I have my Betta, Charlie in a 10g with 6 harlequin rasboras and an otto. I'm one of those crazy people that don't like putting bettas in anything less than a 5g tank. I just think they need more room (well, most of them)...


----------



## Guest (Jun 26, 2006)

I keep two of my bettas in a divided 2.5g and my other betta has a whole 2.5g to himself as the other betta died.


----------



## emo_gazz (Jun 18, 2006)

I keep my betta (no name) in a 4gal tank with 3 neon tetras and 2 silver tips....
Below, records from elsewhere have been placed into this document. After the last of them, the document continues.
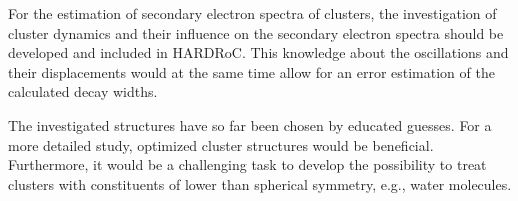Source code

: For the estimation of secondary electron spectra of clusters,
the investigation of cluster dynamics and their influence on the
secondary electron spectra should be developed and included in
HARDRoC. This knowledge about the oscillations and their displacements
would at the same time allow for an error estimation of
the calculated decay widths.

The investigated structures have so far been chosen by educated guesses.
For a more detailed study, optimized cluster structures would be beneficial.
Furthermore, it would be a challenging task to develop the possibility to
treat clusters with constituents of lower than spherical symmetry, e.g.,
water molecules.
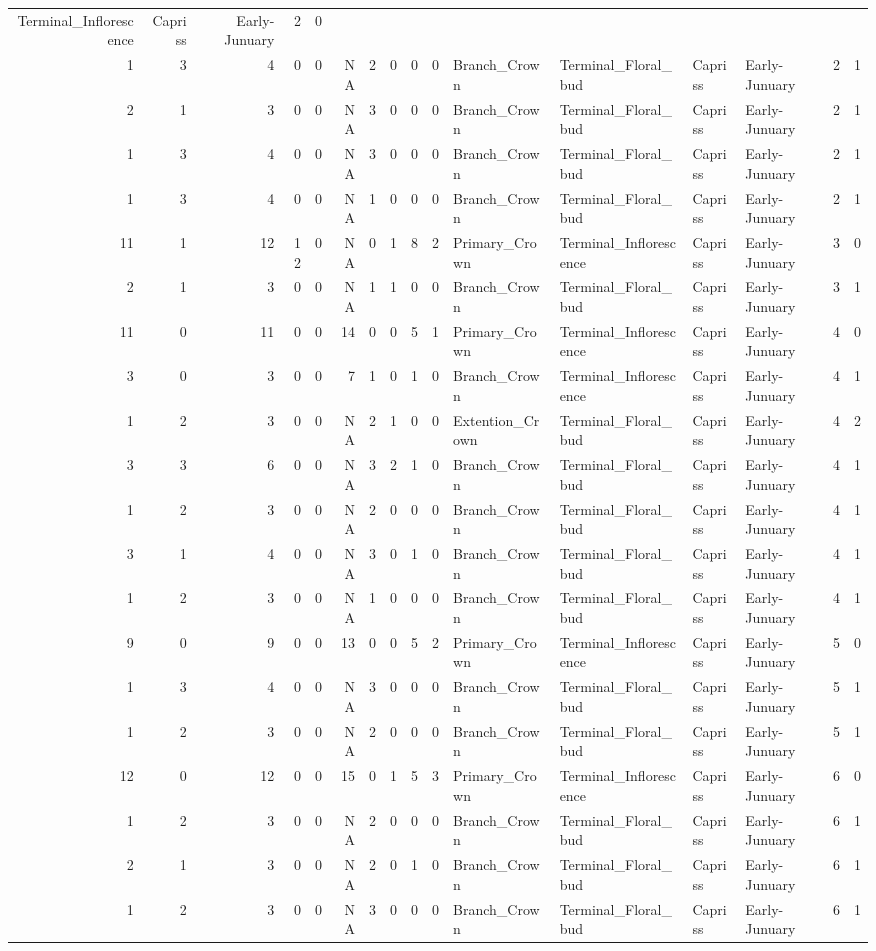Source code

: \documentclass[]{article}
\begin{document}
\begin{longtable}[]{@{}rrrrrrrrrrllllrl@{}}
Terminal\_Inflorescence & Capriss & Early-Junuary & 2 & 0\tabularnewline
1 & 3 & 4 & 0 & 0 & NA & 2 & 0 & 0 & 0 & Branch\_Crown &
Terminal\_Floral\_bud & Capriss & Early-Junuary & 2 & 1\tabularnewline
2 & 1 & 3 & 0 & 0 & NA & 3 & 0 & 0 & 0 & Branch\_Crown &
Terminal\_Floral\_bud & Capriss & Early-Junuary & 2 & 1\tabularnewline
1 & 3 & 4 & 0 & 0 & NA & 3 & 0 & 0 & 0 & Branch\_Crown &
Terminal\_Floral\_bud & Capriss & Early-Junuary & 2 & 1\tabularnewline
1 & 3 & 4 & 0 & 0 & NA & 1 & 0 & 0 & 0 & Branch\_Crown &
Terminal\_Floral\_bud & Capriss & Early-Junuary & 2 & 1\tabularnewline
11 & 1 & 12 & 12 & 0 & NA & 0 & 1 & 8 & 2 & Primary\_Crown &
Terminal\_Inflorescence & Capriss & Early-Junuary & 3 & 0\tabularnewline
2 & 1 & 3 & 0 & 0 & NA & 1 & 1 & 0 & 0 & Branch\_Crown &
Terminal\_Floral\_bud & Capriss & Early-Junuary & 3 & 1\tabularnewline
11 & 0 & 11 & 0 & 0 & 14 & 0 & 0 & 5 & 1 & Primary\_Crown &
Terminal\_Inflorescence & Capriss & Early-Junuary & 4 & 0\tabularnewline
3 & 0 & 3 & 0 & 0 & 7 & 1 & 0 & 1 & 0 & Branch\_Crown &
Terminal\_Inflorescence & Capriss & Early-Junuary & 4 & 1\tabularnewline
1 & 2 & 3 & 0 & 0 & NA & 2 & 1 & 0 & 0 & Extention\_Crown &
Terminal\_Floral\_bud & Capriss & Early-Junuary & 4 & 2\tabularnewline
3 & 3 & 6 & 0 & 0 & NA & 3 & 2 & 1 & 0 & Branch\_Crown &
Terminal\_Floral\_bud & Capriss & Early-Junuary & 4 & 1\tabularnewline
1 & 2 & 3 & 0 & 0 & NA & 2 & 0 & 0 & 0 & Branch\_Crown &
Terminal\_Floral\_bud & Capriss & Early-Junuary & 4 & 1\tabularnewline
3 & 1 & 4 & 0 & 0 & NA & 3 & 0 & 1 & 0 & Branch\_Crown &
Terminal\_Floral\_bud & Capriss & Early-Junuary & 4 & 1\tabularnewline
1 & 2 & 3 & 0 & 0 & NA & 1 & 0 & 0 & 0 & Branch\_Crown &
Terminal\_Floral\_bud & Capriss & Early-Junuary & 4 & 1\tabularnewline
9 & 0 & 9 & 0 & 0 & 13 & 0 & 0 & 5 & 2 & Primary\_Crown &
Terminal\_Inflorescence & Capriss & Early-Junuary & 5 & 0\tabularnewline
1 & 3 & 4 & 0 & 0 & NA & 3 & 0 & 0 & 0 & Branch\_Crown &
Terminal\_Floral\_bud & Capriss & Early-Junuary & 5 & 1\tabularnewline
1 & 2 & 3 & 0 & 0 & NA & 2 & 0 & 0 & 0 & Branch\_Crown &
Terminal\_Floral\_bud & Capriss & Early-Junuary & 5 & 1\tabularnewline
12 & 0 & 12 & 0 & 0 & 15 & 0 & 1 & 5 & 3 & Primary\_Crown &
Terminal\_Inflorescence & Capriss & Early-Junuary & 6 & 0\tabularnewline
1 & 2 & 3 & 0 & 0 & NA & 2 & 0 & 0 & 0 & Branch\_Crown &
Terminal\_Floral\_bud & Capriss & Early-Junuary & 6 & 1\tabularnewline
2 & 1 & 3 & 0 & 0 & NA & 2 & 0 & 1 & 0 & Branch\_Crown &
Terminal\_Floral\_bud & Capriss & Early-Junuary & 6 & 1\tabularnewline
1 & 2 & 3 & 0 & 0 & NA & 3 & 0 & 0 & 0 & Branch\_Crown &
Terminal\_Floral\_bud & Capriss & Early-Junuary & 6 & 1\tabularnewline

\end{longtable}
\end{document}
They all seem to get along perfectly.


----------



## Ringo (Apr 10, 2006)

i have one betta in a 2G, then my females in a 10G, and my crowntail is in my 38G

betta in 2G= nothing

Female Betta= skirt tetras, gold barbs

Crowntail= 5 cherry barbs, 2 cory cats, 6 mollies, 7 guppies (6 fry), and one banjo cat


----------



## BubsyismyBetta (Jun 17, 2006)

I keep my male betta, Bubsy, in a 10g all by himself. I think he really enjoys all the space.


----------



## darkfalz (May 7, 2006)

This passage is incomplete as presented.